Introduction to histograms and heatmaps
A histogram is a graphical representation of the distribution of numerical data. It groups values into buckets (sometimes also called bins) and then counts how many values fall into each bucket.
Instead of graphing the actual values, histograms graph the buckets. Each bar represents a bucket, and the bar height represents the frequency (such as count) of values that fell into that bucket’s interval.
This histogram shows the value distribution of a couple of time series. You can easily see that most values land between 240-300 with a peak between 260-280.
Here is an example showing height distribution of people.
For more information about histogram visualization options, refer to Histogram.
Histograms only look at value distributions over a specific time range. The problem with histograms is that you cannot see any trends or changes in the distribution over time. This is where heatmaps become useful.
A heatmap is like a histogram, but over time, where each time slice represents its own histogram. Instead of using bar height as a representation of frequency, it uses cells, and colors the cell proportional to the number of values in the bucket.
In this example, you can clearly see what values are more common and how they trend over time.
For more information about heatmap visualization options, refer to Heatmap.
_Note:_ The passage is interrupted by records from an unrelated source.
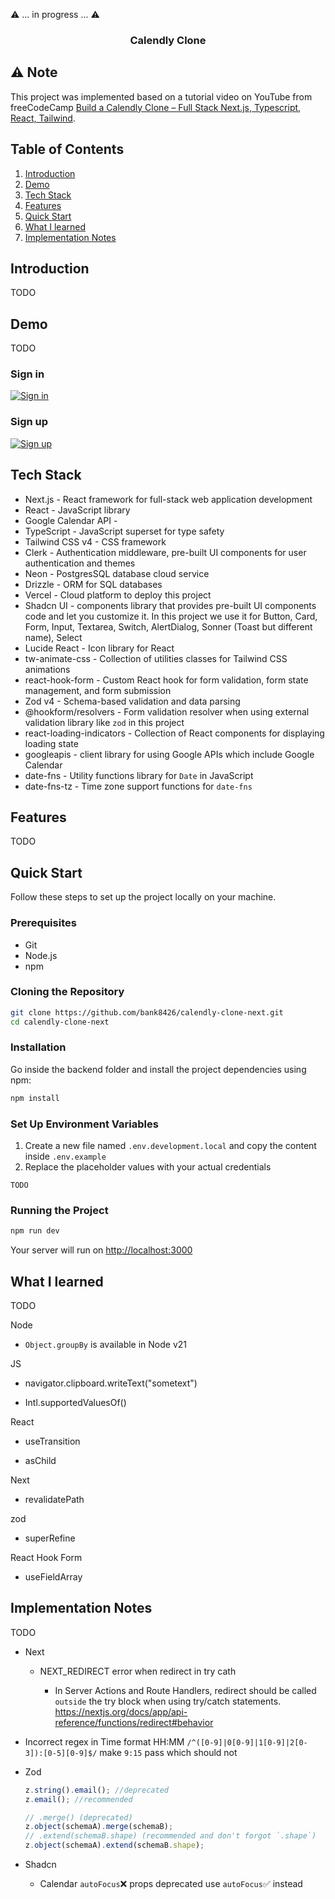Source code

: ⚠️ ... in progress ... ⚠️

<h3 align="center">Calendly Clone</h3>

## ⚠️ Note

This project was implemented based on a tutorial video on YouTube from freeCodeCamp [Build a Calendly Clone – Full Stack Next.js, Typescript, React, Tailwind](https://www.youtube.com/watch?v=cCuvlQvU1eg).

## Table of Contents

1. [Introduction](#introduction)
2. [Demo](#demo)
3. [Tech Stack](#tech-stack)
4. [Features](#features)
5. [Quick Start](#quick-start)
6. [What I learned](#learn)
7. [Implementation Notes](#note)

## <a name="introduction">Introduction</a>

TODO

## <a name="demo">Demo</a>

TODO

### Sign in

<a href="">
  <img src="public/readme/sign-in.png" alt="Sign in" />
</a>

### Sign up

<a href="">
  <img src="public/readme/sign-up.png" alt="Sign up" />
</a>

<!-- Authen user -->
<!-- Create event then Copy Link -->
<!-- Create inactive event then no one shold see it in public profile -->

<!-- Edit event -->

<!-- Delete event -->

<!-- Add availability in schedule then add overlap availability in same day  -->

<!-- Public profile then copy profile url -->

<!-- Not authen user -->

<!-- Public Profile -->

## <a name="tech-stack">Tech Stack</a>

- Next.js - React framework for full-stack web application development
- React - JavaScript library
- Google Calendar API -
- TypeScript - JavaScript superset for type safety
- Tailwind CSS v4 - CSS framework
- Clerk - Authentication middleware, pre-built UI components for user authentication and themes
- Neon - PostgresSQL database cloud service
- Drizzle - ORM for SQL databases
- Vercel - Cloud platform to deploy this project
- Shadcn UI - components library that provides pre-built UI components code and let you customize it. In this project we use it for Button, Card, Form, Input, Textarea, Switch, AlertDialog, Sonner (Toast but different name), Select
- Lucide React - Icon library for React
- tw-animate-css - Collection of utilities classes for Tailwind CSS animations
- react-hook-form - Custom React hook for form validation, form state management, and form submission
- Zod v4 - Schema-based validation and data parsing
- @hookform/resolvers - Form validation resolver when using external validation library like `zod` in this project
- react-loading-indicators - Collection of React components for displaying loading state
- googleapis - client library for using Google APIs which include Google Calendar
- date-fns - Utility functions library for `Date` in JavaScript
- date-fns-tz - Time zone support functions for `date-fns`

## <a name="features">Features</a>

TODO

## <a name="quick-start">Quick Start</a>

Follow these steps to set up the project locally on your machine.

### Prerequisites

- Git
- Node.js
- npm

### Cloning the Repository

```bash
git clone https://github.com/bank8426/calendly-clone-next.git
cd calendly-clone-next
```

### Installation

Go inside the backend folder and install the project dependencies using npm:

```bash
npm install
```

### Set Up Environment Variables

1. Create a new file named `.env.development.local` and copy the content inside `.env.example`
2. Replace the placeholder values with your actual credentials

```env
TODO
```

### Running the Project

```bash
npm run dev
```

Your server will run on [http://localhost:3000](http://localhost:3000/)

## <a name="learn">What I learned</a>

TODO

Node

- `Object.groupBy` is available in Node v21

JS

- navigator.clipboard.writeText("sometext")

- Intl.supportedValuesOf()

React

- useTransition

- asChild

Next

- revalidatePath

zod

- superRefine

React Hook Form

- useFieldArray

## <a name="note">Implementation Notes</a>

TODO

- Next

  - NEXT_REDIRECT error when redirect in try cath

    - In Server Actions and Route Handlers, redirect should be called `outside` the try block when using try/catch statements. https://nextjs.org/docs/app/api-reference/functions/redirect#behavior

- Incorrect regex in Time format HH:MM
  `/^([0-9]|0[0-9]|1[0-9]|2[0-3]):[0-5][0-9]$/` make `9:15` pass which should not

- Zod

  ```js
  z.string().email(); //deprecated
  z.email(); //recommended
  ```

  ```js
  // .merge() (deprecated)
  z.object(schemaA).merge(schemaB);
  // .extend(schemaB.shape) (recommended and don't forgot `.shape`)
  z.object(schemaA).extend(schemaB.shape);
  ```

- Shadcn
  - Calendar `autoFocus`❌ props deprecated use `autoFocus`✅ instead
There are a number of data sources supporting histogram over time, like Elasticsearch (by using a Histogram bucket aggregation) or Prometheus (with histogram metric type and Format as option set to Heatmap). But generally, any data source could be used as long as it meets the requirement that it either returns series with names representing bucket bounds, or that it returns series sorted by the bounds in ascending order.
Raw data vs aggregated
If you use the heatmap with regular time series data (not pre-bucketed), then it’s important to keep in mind that your data is often already aggregated by your time series backend. Most time series queries do not return raw sample data, but instead include a group by time interval or maxDataPoints limit coupled with an aggregation function (usually average).
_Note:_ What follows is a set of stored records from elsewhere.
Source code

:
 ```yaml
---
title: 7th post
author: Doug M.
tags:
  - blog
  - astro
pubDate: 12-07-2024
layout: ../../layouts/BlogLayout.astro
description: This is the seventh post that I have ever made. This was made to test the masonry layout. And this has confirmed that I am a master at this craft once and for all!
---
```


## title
This all depends on the time range of your query of course. But the important point is to know that the histogram bucketing that Grafana performs might be done on already aggregated and averaged data. To get more accurate heatmaps, it is better to do the bucketing during metric collection, or to store the data in Elasticsearch or any other data source which supports doing histogram bucketing on the raw data.
If you remove or lower the group by time (or raise maxDataPoints) in your query to return more data points, your heatmap will be more accurate, but this can also be very CPU and memory taxing for your browser, possibly causing hangs or crashes if the number of data points becomes unreasonably large.